Introduction
Every internet-facing server eventually attracts attention.
A newly deployed website, API, or application does not need to be famous to be scanned. Within hours of becoming publicly accessible, automated systems begin testing it for weaknesses.
These requests are not necessarily targeted attacks. Most are automated reconnaissance attempts searching for common mistakes: exposed credentials, outdated software, forgotten administrative panels, and publicly accessible development files.
A review of 30 days of web server requests reveals a familiar pattern: continuous automated discovery activity targeting common vulnerabilities across modern web infrastructure.
What Are These Requests Looking For?
The majority of suspicious requests fall into several categories:
- Content management system discovery
- Credential and secret harvesting
- Source code exposure
- Cloud configuration discovery
- Debug endpoint identification
- Known vulnerability checks
The goal is simple:
Find a system where a developer accidentally exposed something valuable.
Attackers and automated scanners do not need to understand an entire application. They only need one mistake.
1. WordPress Scanners Are Everywhere
Among the most common requests were attempts to locate WordPress installations:
/wp-login.php
/wp-admin/index.php
/wp-content/plugins/hellopress/wp_filemanager.php
/xmlrpc.php
These requests are extremely common across the internet.
WordPress powers a large number of websites, and historically vulnerable plugins and outdated installations have created opportunities for attackers.
The presence of these requests does not mean a server is running WordPress. It means automated scanners are asking:
"Is this a WordPress site, and does it contain a known weakness?"
2. The Search for Secrets
One of the most important categories observed was environment file discovery:
/.env
/ADMIN/.env
/apps/.env
/clients/.env
/.env.gcp
/.env.analytics
/.env.sendgrid.old
Environment files often contain sensitive configuration:
- Database passwords
- API keys
- Cloud credentials
- Email service credentials
- Authentication secrets
A single exposed environment file can turn a small configuration mistake into a major security incident.
If a file contains credentials, it should never be publicly accessible.
3. Source Code Discovery Through Git
Another repeated pattern was Git repository probing:
/.git/config
/.git/HEAD
/.git/description
A forgotten Git directory can expose:
- Application source code
- Previous commits
- Removed secrets
- Internal infrastructure details
- Developer information
Attackers often search Git repositories because sensitive information removed from the current application may still exist in version history.
4. Cloud Infrastructure Is Becoming a Target
Modern applications increasingly rely on cloud services, containers, and infrastructure-as-code.

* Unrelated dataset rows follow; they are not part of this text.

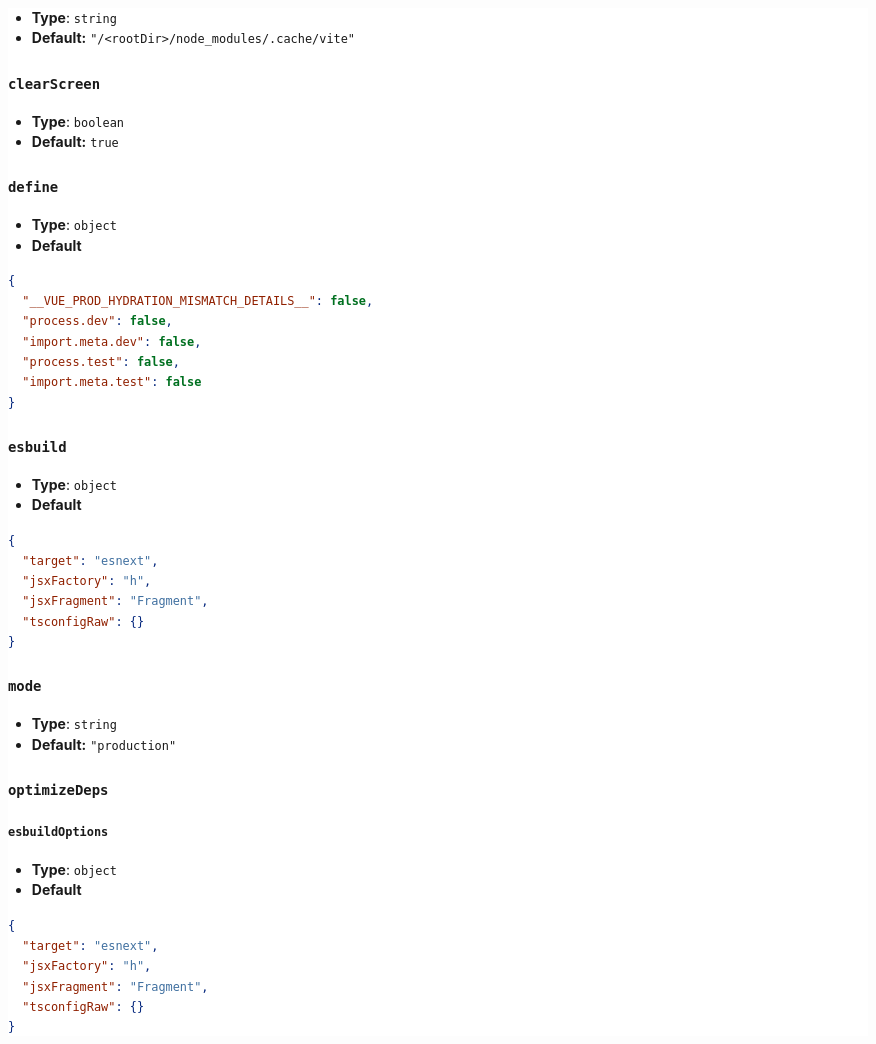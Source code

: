 - **Type**: `string`
- **Default:** `"/<rootDir>/node_modules/.cache/vite"`

### `clearScreen`

- **Type**: `boolean`
- **Default:** `true`

### `define`

- **Type**: `object`
- **Default**
```json
{
  "__VUE_PROD_HYDRATION_MISMATCH_DETAILS__": false,
  "process.dev": false,
  "import.meta.dev": false,
  "process.test": false,
  "import.meta.test": false
}
```

### `esbuild`

- **Type**: `object`
- **Default**
```json
{
  "target": "esnext",
  "jsxFactory": "h",
  "jsxFragment": "Fragment",
  "tsconfigRaw": {}
}
```

### `mode`

- **Type**: `string`
- **Default:** `"production"`

### `optimizeDeps`

#### `esbuildOptions`

- **Type**: `object`
- **Default**
```json
{
  "target": "esnext",
  "jsxFactory": "h",
  "jsxFragment": "Fragment",
  "tsconfigRaw": {}
}
```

The scans reflected this trend:
/template.yaml
/aws.env.json
/.terraform
/docker-compose.yml
/.docker/config.json
These files may reveal:
- Cloud architecture
- Deployment information
- Storage configuration
- Container credentials
As organizations move toward cloud environments, attackers have adapted their discovery techniques.
5. Debug Files and Development Artifacts
Several requests targeted files associated with testing and debugging:
/phpinfo.php
/include/phpinfo.php
/_test.php
/admin/php-info.php
Debug information can reveal:
- Server versions
- Installed modules
- Configuration details
- Environment information
A debugging tool that helps developers can become valuable intelligence for attackers.
6. Framework Fingerprinting
Modern applications also attract technology-specific probes:
/_next/image
/next.config.js
/src/config/constants.js
/src/utils/mailer.ts
These requests attempt to identify:
- Frameworks
- Application structure
- Development patterns
Are These Signs of a Breach?
Not necessarily.
The presence of scanning activity alone does not indicate compromise. Public servers continuously receive automated traffic from scanners, crawlers, security tools, and malicious bots.
The important question is:
Did any suspicious request succeed?
Example:
GET /.env
404 Not Found
Lower concern.
GET /.env
200 OK
Higher concern because sensitive data may have been exposed.
Building Resilience Against Automated Scanning
1. Block Sensitive Files
.env
.git
docker-compose.yml
terraform files
configuration backups
2. Disable Unused Components
If a system does not use PHP, WordPress, or legacy applications, those paths should not exist.
3. Monitor Behavior Changes
Reconnaissance
↓
Discovery
↓
Successful Access
↓
Exploitation
Conclusion
The modern internet is a constant environment of automated discovery.
A server does not need to be famous to receive thousands of suspicious requests. Automated systems continuously search for exposed files, outdated software, and configuration mistakes.
The goal of cybersecurity is not preventing every scanner from reaching a server. That is impossible.
The goal is ensuring that when someone knocks, the doors are locked, the alarms work, and defenders understand the difference between background noise and a real intrusion attempt.